Your goal:
Please write out exactly the lines of the data below from the line holding "el algoritmo sea" through the line holding "tremendamente lento en dimensión \(10\).", and leave out the rest.

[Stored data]
________________________________________

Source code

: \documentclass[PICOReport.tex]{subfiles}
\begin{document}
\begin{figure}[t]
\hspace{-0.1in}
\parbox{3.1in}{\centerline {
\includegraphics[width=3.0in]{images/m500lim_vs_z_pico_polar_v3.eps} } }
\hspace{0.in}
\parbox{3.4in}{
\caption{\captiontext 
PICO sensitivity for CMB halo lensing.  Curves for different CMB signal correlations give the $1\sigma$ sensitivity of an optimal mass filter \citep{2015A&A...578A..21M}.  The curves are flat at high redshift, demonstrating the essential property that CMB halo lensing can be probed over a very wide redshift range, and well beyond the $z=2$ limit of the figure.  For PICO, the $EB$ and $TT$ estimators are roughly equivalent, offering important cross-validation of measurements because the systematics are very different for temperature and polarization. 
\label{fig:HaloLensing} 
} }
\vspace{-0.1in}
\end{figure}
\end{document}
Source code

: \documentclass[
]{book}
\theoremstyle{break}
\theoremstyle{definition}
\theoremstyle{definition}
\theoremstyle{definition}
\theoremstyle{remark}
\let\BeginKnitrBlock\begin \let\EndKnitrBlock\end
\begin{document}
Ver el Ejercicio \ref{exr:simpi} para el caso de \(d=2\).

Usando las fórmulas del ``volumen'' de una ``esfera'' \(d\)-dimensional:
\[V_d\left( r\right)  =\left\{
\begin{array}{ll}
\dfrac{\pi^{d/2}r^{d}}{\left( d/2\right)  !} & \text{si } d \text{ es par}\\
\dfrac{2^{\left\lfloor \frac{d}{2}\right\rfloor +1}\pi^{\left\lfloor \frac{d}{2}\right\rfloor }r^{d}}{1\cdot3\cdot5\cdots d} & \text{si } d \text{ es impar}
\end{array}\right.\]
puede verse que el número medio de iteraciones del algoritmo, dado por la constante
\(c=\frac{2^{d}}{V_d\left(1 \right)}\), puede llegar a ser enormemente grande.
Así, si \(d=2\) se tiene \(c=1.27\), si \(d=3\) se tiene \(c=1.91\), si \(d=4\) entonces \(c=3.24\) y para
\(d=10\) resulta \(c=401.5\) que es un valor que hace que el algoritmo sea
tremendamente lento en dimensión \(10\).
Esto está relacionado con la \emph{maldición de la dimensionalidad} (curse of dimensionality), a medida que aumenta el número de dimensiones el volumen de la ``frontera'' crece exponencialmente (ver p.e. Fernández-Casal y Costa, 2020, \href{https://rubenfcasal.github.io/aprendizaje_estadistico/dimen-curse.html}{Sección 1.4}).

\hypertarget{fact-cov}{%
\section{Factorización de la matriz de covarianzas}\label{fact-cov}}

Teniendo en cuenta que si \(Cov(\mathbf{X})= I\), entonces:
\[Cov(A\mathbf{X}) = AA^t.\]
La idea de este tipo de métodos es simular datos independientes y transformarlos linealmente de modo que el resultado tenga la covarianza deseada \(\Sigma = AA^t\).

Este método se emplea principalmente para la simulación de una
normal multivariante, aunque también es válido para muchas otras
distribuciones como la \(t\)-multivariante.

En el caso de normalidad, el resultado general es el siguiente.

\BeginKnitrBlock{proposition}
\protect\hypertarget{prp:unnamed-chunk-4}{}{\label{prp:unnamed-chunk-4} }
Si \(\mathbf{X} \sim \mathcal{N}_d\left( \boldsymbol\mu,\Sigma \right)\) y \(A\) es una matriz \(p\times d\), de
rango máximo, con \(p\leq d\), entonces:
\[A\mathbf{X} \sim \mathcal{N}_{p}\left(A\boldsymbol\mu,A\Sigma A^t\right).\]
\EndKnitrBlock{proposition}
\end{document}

________________________________________

Answer space:
\(d=10\) resulta \(c=401.5\) que es un valor que hace que el algoritmo sea
tremendamente lento en dimensión \(10\).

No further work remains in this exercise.